人不要脸天下无敌,反正决定和方安虞在一块,以后怎么也逃不开方安宴这号人物,还不如直接火力开得猛一点,臊得他以后都不敢轻易招惹自己了,落得消停。

方安宴愣了一下,想起昨天晚上的事,甚至今天白天的事儿,脸色腾的一下就红了,伸手指着君月月,不知道为什么一个女人能不知羞耻成这样,张了好几次嘴不知道说什么好!

“你……你放屁!”方安宴忍不住骂脏话。

“不想跟你聊你又非要聊,半夜三更地往外跑堵我,”君月月说,“跟你说了实话,你又不相信,你有病你就去三院好好看一看行不行?”

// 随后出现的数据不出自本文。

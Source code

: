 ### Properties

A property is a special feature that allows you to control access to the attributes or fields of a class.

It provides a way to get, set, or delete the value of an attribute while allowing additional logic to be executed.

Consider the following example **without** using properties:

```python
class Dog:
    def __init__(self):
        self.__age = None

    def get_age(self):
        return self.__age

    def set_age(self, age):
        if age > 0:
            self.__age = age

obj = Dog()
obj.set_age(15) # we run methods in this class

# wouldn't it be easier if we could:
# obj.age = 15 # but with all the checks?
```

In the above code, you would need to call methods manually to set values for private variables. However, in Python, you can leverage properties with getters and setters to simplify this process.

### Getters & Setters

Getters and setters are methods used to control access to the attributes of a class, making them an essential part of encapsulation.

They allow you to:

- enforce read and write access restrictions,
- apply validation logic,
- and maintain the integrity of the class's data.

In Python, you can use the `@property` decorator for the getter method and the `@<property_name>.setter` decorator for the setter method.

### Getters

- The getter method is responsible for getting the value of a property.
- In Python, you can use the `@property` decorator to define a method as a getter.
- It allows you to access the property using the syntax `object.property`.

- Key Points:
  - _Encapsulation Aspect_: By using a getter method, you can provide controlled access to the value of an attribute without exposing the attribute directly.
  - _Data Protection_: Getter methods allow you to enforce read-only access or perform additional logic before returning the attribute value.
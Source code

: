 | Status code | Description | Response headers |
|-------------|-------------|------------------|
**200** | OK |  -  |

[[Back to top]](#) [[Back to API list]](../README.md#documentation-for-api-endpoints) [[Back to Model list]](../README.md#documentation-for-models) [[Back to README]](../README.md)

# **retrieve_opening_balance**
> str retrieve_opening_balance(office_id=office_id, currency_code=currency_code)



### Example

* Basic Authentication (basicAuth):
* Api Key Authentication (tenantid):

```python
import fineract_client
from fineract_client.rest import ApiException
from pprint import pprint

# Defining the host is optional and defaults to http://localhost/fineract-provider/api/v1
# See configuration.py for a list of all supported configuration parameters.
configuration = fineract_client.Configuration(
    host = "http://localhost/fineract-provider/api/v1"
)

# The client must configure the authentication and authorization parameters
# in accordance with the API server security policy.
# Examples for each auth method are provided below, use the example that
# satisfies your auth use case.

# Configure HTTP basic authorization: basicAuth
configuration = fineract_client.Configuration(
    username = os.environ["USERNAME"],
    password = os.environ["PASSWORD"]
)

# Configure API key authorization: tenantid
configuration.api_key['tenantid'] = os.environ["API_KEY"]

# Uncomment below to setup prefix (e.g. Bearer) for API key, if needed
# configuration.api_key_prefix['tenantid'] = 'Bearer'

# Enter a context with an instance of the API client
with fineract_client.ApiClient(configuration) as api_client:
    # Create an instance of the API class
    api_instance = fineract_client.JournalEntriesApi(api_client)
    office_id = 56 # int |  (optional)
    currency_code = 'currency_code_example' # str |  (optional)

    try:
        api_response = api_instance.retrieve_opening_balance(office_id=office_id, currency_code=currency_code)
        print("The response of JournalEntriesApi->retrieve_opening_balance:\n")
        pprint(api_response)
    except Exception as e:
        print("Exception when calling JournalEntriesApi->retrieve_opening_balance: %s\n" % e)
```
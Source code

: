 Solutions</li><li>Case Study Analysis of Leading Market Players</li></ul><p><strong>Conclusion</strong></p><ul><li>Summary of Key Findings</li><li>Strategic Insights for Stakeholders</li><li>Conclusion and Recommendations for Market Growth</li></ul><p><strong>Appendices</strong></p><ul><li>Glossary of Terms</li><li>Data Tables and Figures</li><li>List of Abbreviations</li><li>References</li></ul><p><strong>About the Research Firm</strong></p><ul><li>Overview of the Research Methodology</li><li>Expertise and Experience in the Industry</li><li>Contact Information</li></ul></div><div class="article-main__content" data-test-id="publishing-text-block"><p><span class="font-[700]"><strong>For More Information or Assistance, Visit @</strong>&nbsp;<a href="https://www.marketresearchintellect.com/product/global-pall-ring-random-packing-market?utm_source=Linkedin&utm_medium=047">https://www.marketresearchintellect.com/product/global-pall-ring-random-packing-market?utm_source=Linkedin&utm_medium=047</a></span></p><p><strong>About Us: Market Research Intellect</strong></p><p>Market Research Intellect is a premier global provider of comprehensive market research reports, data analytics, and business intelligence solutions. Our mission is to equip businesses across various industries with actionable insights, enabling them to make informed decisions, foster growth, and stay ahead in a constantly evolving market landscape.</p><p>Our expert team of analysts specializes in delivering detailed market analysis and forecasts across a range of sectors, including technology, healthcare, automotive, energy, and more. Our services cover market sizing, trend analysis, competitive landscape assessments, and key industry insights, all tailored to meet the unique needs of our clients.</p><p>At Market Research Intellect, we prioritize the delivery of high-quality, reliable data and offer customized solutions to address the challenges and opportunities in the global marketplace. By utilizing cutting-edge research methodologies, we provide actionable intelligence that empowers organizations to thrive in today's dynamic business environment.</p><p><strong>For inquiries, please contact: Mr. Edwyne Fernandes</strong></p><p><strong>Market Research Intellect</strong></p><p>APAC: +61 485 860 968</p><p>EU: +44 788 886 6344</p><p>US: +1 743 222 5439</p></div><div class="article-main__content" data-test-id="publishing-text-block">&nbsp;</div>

君月月,伸手推开方安宴撑着墙壁不让她走的胳膊,准备水不喝了直接回去睡觉。

结果方安宴觉得她给的这个理由更扯,哪有人因为那点事就……就拒绝做一个家族的继承人?

脑子烧坏了都不会这么选择,真的成为了一个家族的继承人,想要什么样的人没有?

方安宴没得到自己想要的答案,当然不准备让君月月走,他回手抓了一下,本来是想抓君月月的手臂,结果一下抓在了她的衣服的后背上,使劲一扯,睡袍本来就系的松松垮垮的袋子散开了……

“你别走!把话给我说清楚了!少用那狗屁的理由……”

方安宴声音戛然而止,因为他看到了从屋子里面走出来的方安虞。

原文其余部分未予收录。